WHAT THE EXERCISE ASKS =>
In the listing below, look for "behind" and copy every line that has it.

== MATERIAL TO PROCESS

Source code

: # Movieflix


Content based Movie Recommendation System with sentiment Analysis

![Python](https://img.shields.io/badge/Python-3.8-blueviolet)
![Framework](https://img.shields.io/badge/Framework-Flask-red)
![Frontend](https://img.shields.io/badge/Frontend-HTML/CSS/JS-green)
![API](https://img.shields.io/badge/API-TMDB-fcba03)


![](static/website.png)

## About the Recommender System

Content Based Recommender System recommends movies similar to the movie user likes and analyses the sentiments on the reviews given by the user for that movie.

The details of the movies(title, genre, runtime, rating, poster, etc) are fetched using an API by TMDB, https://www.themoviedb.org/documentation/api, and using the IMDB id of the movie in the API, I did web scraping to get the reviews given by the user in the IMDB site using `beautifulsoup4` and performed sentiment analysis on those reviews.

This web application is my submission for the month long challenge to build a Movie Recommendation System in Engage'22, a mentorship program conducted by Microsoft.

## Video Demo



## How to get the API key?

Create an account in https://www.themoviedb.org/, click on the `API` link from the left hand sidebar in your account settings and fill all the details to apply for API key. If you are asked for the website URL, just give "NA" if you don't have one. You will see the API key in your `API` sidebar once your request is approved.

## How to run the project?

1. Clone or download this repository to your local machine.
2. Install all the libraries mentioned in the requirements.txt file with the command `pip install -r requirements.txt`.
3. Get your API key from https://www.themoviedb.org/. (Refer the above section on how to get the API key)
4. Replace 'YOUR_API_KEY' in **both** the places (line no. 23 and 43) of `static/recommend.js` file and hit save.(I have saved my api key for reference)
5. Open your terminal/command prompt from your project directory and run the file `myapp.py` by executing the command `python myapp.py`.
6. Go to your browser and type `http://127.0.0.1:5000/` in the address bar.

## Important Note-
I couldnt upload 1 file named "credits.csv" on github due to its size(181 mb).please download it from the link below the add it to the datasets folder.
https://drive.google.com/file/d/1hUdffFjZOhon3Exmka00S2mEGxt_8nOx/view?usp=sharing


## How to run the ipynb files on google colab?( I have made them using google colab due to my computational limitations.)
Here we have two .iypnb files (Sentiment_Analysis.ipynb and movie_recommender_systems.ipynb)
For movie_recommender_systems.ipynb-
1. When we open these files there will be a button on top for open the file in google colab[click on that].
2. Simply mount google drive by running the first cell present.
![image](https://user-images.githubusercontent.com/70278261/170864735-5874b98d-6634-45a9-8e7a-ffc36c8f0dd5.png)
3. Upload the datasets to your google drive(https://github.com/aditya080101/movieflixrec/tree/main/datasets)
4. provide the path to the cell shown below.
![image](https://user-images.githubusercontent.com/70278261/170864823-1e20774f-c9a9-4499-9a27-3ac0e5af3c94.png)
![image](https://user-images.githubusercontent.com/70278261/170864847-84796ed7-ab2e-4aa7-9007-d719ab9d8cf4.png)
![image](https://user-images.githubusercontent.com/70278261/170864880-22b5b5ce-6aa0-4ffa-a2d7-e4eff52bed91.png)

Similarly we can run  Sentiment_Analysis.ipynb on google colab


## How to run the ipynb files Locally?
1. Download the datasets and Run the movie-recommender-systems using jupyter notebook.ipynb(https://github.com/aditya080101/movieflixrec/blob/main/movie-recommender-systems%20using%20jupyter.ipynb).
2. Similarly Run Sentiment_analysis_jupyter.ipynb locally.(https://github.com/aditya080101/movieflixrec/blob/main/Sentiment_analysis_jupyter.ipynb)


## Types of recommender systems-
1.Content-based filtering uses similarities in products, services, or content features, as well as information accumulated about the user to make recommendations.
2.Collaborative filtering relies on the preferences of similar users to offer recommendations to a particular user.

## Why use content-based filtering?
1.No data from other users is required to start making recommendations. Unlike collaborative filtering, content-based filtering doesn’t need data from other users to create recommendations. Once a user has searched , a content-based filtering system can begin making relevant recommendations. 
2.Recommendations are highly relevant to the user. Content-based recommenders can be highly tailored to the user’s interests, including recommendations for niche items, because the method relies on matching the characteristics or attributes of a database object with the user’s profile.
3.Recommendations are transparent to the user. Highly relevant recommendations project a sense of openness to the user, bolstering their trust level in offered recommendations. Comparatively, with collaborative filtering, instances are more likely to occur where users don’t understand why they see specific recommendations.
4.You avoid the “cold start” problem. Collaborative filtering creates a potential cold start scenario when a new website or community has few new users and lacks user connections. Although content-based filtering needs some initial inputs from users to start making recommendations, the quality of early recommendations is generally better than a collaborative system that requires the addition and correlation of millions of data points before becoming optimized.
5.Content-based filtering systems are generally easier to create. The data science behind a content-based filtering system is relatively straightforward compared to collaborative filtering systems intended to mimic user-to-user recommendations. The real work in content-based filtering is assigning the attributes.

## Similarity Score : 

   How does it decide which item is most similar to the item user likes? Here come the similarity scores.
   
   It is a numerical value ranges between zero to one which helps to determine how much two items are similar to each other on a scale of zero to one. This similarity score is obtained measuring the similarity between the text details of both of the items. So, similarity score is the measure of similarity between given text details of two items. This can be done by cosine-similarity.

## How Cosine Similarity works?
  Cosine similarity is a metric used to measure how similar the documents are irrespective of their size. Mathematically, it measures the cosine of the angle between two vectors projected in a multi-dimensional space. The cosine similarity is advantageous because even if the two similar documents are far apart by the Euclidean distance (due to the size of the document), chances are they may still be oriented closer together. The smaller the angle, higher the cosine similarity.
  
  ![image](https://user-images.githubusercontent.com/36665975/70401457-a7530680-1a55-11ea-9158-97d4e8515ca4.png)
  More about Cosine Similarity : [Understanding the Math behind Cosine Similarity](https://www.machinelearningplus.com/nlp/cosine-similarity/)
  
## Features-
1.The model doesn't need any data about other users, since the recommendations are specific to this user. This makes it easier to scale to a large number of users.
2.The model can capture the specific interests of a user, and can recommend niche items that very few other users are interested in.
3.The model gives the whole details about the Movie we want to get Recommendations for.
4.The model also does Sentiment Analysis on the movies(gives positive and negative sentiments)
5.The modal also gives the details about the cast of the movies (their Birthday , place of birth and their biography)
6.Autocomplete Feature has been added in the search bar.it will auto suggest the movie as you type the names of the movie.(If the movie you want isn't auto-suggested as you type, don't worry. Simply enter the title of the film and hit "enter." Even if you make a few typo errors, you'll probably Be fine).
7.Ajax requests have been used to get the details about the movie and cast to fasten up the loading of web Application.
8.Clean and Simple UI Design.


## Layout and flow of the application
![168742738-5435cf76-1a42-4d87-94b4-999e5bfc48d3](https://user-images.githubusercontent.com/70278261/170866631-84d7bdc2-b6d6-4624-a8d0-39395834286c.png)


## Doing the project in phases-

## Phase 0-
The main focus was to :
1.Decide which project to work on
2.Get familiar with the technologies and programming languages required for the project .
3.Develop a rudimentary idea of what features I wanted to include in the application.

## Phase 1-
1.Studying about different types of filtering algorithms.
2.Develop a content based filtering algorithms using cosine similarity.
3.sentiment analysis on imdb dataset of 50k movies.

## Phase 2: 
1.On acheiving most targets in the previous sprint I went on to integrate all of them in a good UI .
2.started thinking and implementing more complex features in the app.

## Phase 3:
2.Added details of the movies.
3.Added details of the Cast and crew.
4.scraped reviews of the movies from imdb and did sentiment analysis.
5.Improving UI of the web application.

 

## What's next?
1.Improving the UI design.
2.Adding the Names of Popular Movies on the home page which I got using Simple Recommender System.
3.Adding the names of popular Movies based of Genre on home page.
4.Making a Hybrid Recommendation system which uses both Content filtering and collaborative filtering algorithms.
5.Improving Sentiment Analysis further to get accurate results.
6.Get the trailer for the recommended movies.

====

WORKED SOLUTION =>
5.Content-based filtering systems are generally easier to create. The data science behind a content-based filtering system is relatively straightforward compared to collaborative filtering systems intended to mimic user-to-user recommendations. The real work in content-based filtering is assigning the attributes.
  More about Cosine Similarity : [Understanding the Math behind Cosine Similarity](https://www.machinelearningplus.com/nlp/cosine-similarity/)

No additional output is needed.